Quote:The report’s summary for policymakers paints a sobering picture of the potentially terrible impacts of allowing global mean surface temperature to rise by 2C compared with pre-industrial levels: more extreme weather, sea level rise and ocean acidification, with detrimental effects on wildlife, crops, water availability and human health. But the policymakers, or at least their aides, should make the effort to read the whole report. Incredibly, the stark summary is still a relatively conservative assessment of the consequences we might face if global warming does exceed 1.5C. The report is a comprehensive review of the published evidence painstakingly compiled by hundreds of authors and reviewers over the past two and a half years.The IPCC global warming report spares politicians the worst details | Bob Ward | Opinion | The Guardian
The summary of the report was approved line by line by governments, including the US, Australia and Saudi Arabia, during long and intensive discussions last week in South Korea. It is written in matter-of-fact language, but it omits some of the biggest risks of climate change, which are described in the full text. For instance, the summary indicates that warming of 2C would have very damaging impacts on many parts of the world.

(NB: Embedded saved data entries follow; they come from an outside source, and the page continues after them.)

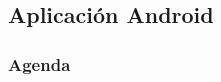 
\subsection{Aplicación Android}

\watermarkon
\begin{frame}
	\frametitle{Agenda}
	
\end{frame}
\watermarkoff

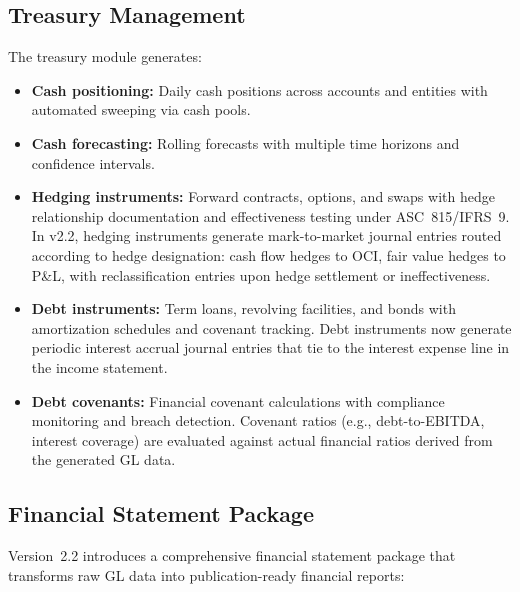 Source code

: \subsection{Treasury Management}
\label{sec:gen_treasury}

The treasury module generates:

\begin{itemize}
  \item \textbf{Cash positioning:} Daily cash positions across accounts
    and entities with automated sweeping via cash pools.
  \item \textbf{Cash forecasting:} Rolling forecasts with multiple
    time horizons and confidence intervals.
  \item \textbf{Hedging instruments:} Forward contracts, options, and
    swaps with hedge relationship documentation and effectiveness
    testing under ASC~815/IFRS~9.  In v2.2, hedging instruments
    generate mark-to-market journal entries routed according to hedge
    designation: cash flow hedges to OCI, fair value hedges to P\&L,
    with reclassification entries upon hedge settlement or
    ineffectiveness.
  \item \textbf{Debt instruments:} Term loans, revolving facilities, and
    bonds with amortization schedules and covenant tracking.  Debt
    instruments now generate periodic interest accrual journal entries
    that tie to the interest expense line in the income statement.
  \item \textbf{Debt covenants:} Financial covenant calculations with
    compliance monitoring and breach detection.  Covenant ratios
    (e.g., debt-to-EBITDA, interest coverage) are evaluated against
    actual financial ratios derived from the generated GL data.
\end{itemize}

\subsection{Financial Statement Package}
\label{sec:gen_finstmt}

Version~2.2 introduces a comprehensive financial statement package that
transforms raw GL data into publication-ready financial reports:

But it does not mention the potential for human populations to migrate and be displaced as a result, leading to the possibility of war.

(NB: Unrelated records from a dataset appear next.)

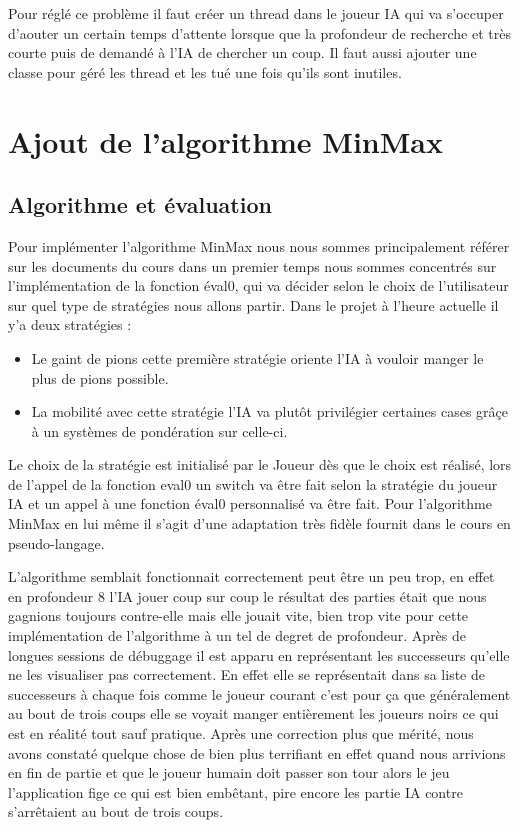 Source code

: \documentclass[12pt, legalpaper]{article}
\begin{document}
Pour réglé ce problème il faut créer un thread dans le joueur IA qui va s'occuper
d'aouter un certain temps d'attente lorsque que la profondeur de recherche et très courte
puis de demandé à l'IA de chercher un coup. Il faut aussi ajouter une classe pour 
géré les thread et les tué une fois qu'ils sont inutiles.

\newpage

\section{Ajout de l'algorithme MinMax}
\subsection{Algorithme et évaluation}
Pour implémenter l'algorithme MinMax nous nous sommes principalement référer sur les documents du cours dans un premier temps nous sommes concentrés sur l'implémentation de la fonction éval0, qui va décider selon le choix de l'utilisateur sur quel type de stratégies nous allons partir. Dans le projet à l'heure actuelle il y'a deux stratégies :
\begin{itemize}
    \item Le gaint de pions cette première stratégie oriente l'IA à vouloir manger le plus de pions possible.
    \item La mobilité avec cette stratégie l'IA va plutôt privilégier certaines cases grâçe à un systèmes de pondération sur celle-ci.
\end{itemize}

Le choix de la stratégie est initialisé par le Joueur dès que le choix est réalisé, lors de l'appel de la fonction eval0 un switch va être fait selon la stratégie du joueur IA et un appel à une fonction éval0 personnalisé va être fait.
Pour l'algorithme MinMax en lui même il s'agit d'une adaptation très fidèle fournit dans le cours en pseudo-langage.

L'algorithme semblait fonctionnait correctement peut être un peu trop, en effet en profondeur 8 l'IA jouer coup sur coup le résultat des parties était que nous gagnions toujours contre-elle mais elle jouait vite, bien trop vite pour cette implémentation de l'algorithme à un tel de degret de profondeur. Après de longues sessions de débuggage il est apparu en représentant les successeurs qu'elle ne les visualiser pas correctement. En effet elle se représentait dans sa liste de successeurs à chaque fois comme le joueur courant c'est pour ça que généralement au bout de trois coups elle se voyait manger entièrement les joueurs noirs ce qui est en réalité tout sauf pratique. Après une correction plus que mérité, nous avons constaté quelque chose de bien plus terrifiant en effet quand nous arrivions en fin de partie et que le joueur humain doit passer son tour alors le jeu l'application fige ce qui est bien embêtant, pire encore les partie IA contre s'arrêtaient au bout de trois coups.
\end{document}
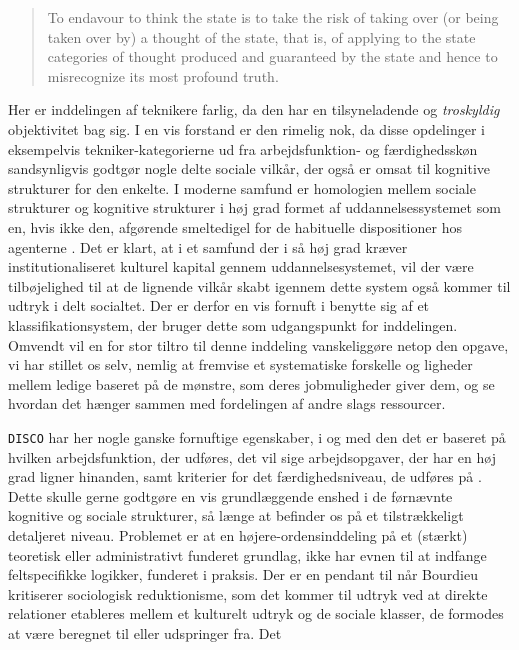 %
 \begin{quote} \small %
	To endavour to think the state is to take the risk of taking over (or being taken over by) a thought of the state, that is, of applying to the state categories of thought produced and 	guaranteed by the state and hence to misrecognize its most profound truth. 
 \end{quote}
Her er inddelingen af teknikere farlig, da den har en tilsyneladende og \emph{troskyldig} objektivitet bag sig. I en vis forstand er den rimelig nok, da disse opdelinger i eksempelvis tekniker-kategorierne ud fra arbejdsfunktion- og færdighedsskøn sandsynligvis godtgør nogle delte sociale vilkår, der også er omsat til kognitive strukturer for den enkelte. I moderne samfund er homologien mellem sociale strukturer og kognitive strukturer i høj grad formet af uddannelsessystemet som en, hvis ikke den, afgørende smeltedigel for de habituelle dispositioner hos agenterne \parencite[12]{Bourdieu1992}. Det er klart, at i et samfund der i så høj grad kræver institutionaliseret kulturel kapital gennem uddannelsesystemet, vil der være tilbøjelighed til at de lignende vilkår skabt igennem dette system også kommer til udtryk i delt socialtet. Der er derfor en vis fornuft i benytte sig af et klassifikationsystem, der bruger dette som udgangspunkt for inddelingen. Omvendt vil en for stor tiltro til denne inddeling vanskeliggøre netop den opgave, vi har stillet os selv, nemlig at fremvise et systematiske forskelle og ligheder mellem ledige baseret på de mønstre, som deres jobmuligheder giver dem, og se hvordan det hænger sammen med fordelingen af andre slags ressourcer. 

\texttt{DISCO} har her nogle ganske fornuftige egenskaber, i og med den det er baseret på hvilken arbejdsfunktion, der udføres, det vil sige arbejdsopgaver, der har en høj grad ligner hinanden, samt kriterier for det færdighedsniveau, de udføres på \textcite{DST2014b}. Dette skulle gerne godtgøre en vis grundlæggende enshed i de førnævnte kognitive og sociale strukturer, så længe at befinder os på et tilstrækkeligt detaljeret niveau. Problemet er at en højere-ordensinddeling på et (stærkt) teoretisk eller administrativt funderet grundlag, ikke har evnen til at indfange feltspecifikke logikker, funderet i praksis. Der er en pendant til når Bourdieu kritiserer  sociologisk reduktionisme, som det kommer til udtryk ved at direkte relationer etableres mellem et kulturelt udtryk og de sociale klasser, de formodes at være beregnet til eller udspringer fra. Det 



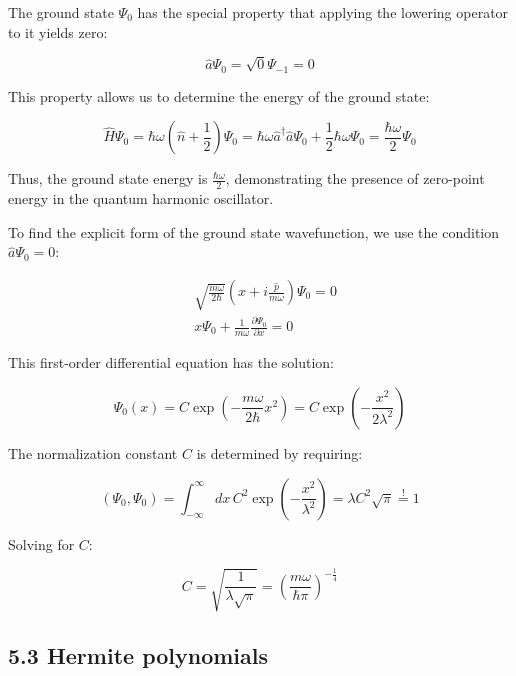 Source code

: \documentclass[10pt]{article}
\begin{document}
The ground state $\Psi_0$ has the special property that applying the lowering operator to it yields zero:

\begin{equation*}
\hat{a}\Psi_0 = \sqrt{0}\Psi_{-1} = 0 \tag{5.38}
\end{equation*}

This property allows us to determine the energy of the ground state:

\begin{equation*}
\hat{H}\Psi_0 = \hbar\omega\left(\hat{n}+\frac{1}{2}\right)\Psi_0 = \hbar\omega\hat{a}^\dagger\hat{a}\Psi_0 + \frac{1}{2}\hbar\omega\Psi_0 = \frac{\hbar\omega}{2}\Psi_0 \tag{5.39}
\end{equation*}

Thus, the ground state energy is $\frac{\hbar\omega}{2}$, demonstrating the presence of zero-point energy in the quantum harmonic oscillator.

To find the explicit form of the ground state wavefunction, we use the condition $\hat{a}\Psi_0 = 0$:

\begin{align*}
&\sqrt{\frac{m\omega}{2\hbar}}\left(x + i\frac{\hat{p}}{m\omega}\right)\Psi_0 = 0 \tag{5.40} \\
&x\Psi_0 + \frac{1}{m\omega}\frac{\partial\Psi_0}{\partial x} = 0
\end{align*}

This first-order differential equation has the solution:

\begin{equation*}
\Psi_0(x) = C\exp\left(-\frac{m\omega}{2\hbar}x^2\right) = C\exp\left(-\frac{x^2}{2\lambda^2}\right) \tag{5.41}
\end{equation*}

The normalization constant $C$ is determined by requiring:

\begin{equation*}
(\Psi_0, \Psi_0) = \int_{-\infty}^{\infty}dx\,C^2\exp\left(-\frac{x^2}{\lambda^2}\right) = \lambda C^2\sqrt{\pi} \stackrel{!}{=} 1 \tag{5.42}
\end{equation*}

Solving for $C$:

\begin{equation*}
C = \sqrt{\frac{1}{\lambda\sqrt{\pi}}} = \left(\frac{m\omega}{\hbar\pi}\right)^{-\frac{1}{4}} \tag{5.43}
\end{equation*}

\subsection*{5.3 Hermite polynomials}
\end{document}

The summary also leaves out important information about so-called “tipping points” in the climate system, beyond which impacts become unstoppable, irreversible or accelerate. It acknowledges that the land-based ice sheets in Greenland and west Antarctica may be destabilised even by warming of 1.5C, ensuring several metres of sea level rise over the coming centuries. But there is no mention of other important thresholds that might, for instance, halt the Gulf Stream in the Atlantic, or cause shifts in the occurrence of the monsoons in Africa and Asia. It is not clear why such crucial information has been left out of the summary. Perhaps the authors felt that there are too many uncertainties in our knowledge to be definitive. But the danger is that policymakers will assume the absence of these very significant risks from the summary means that researchers have assessed them to be unimportant or impossible.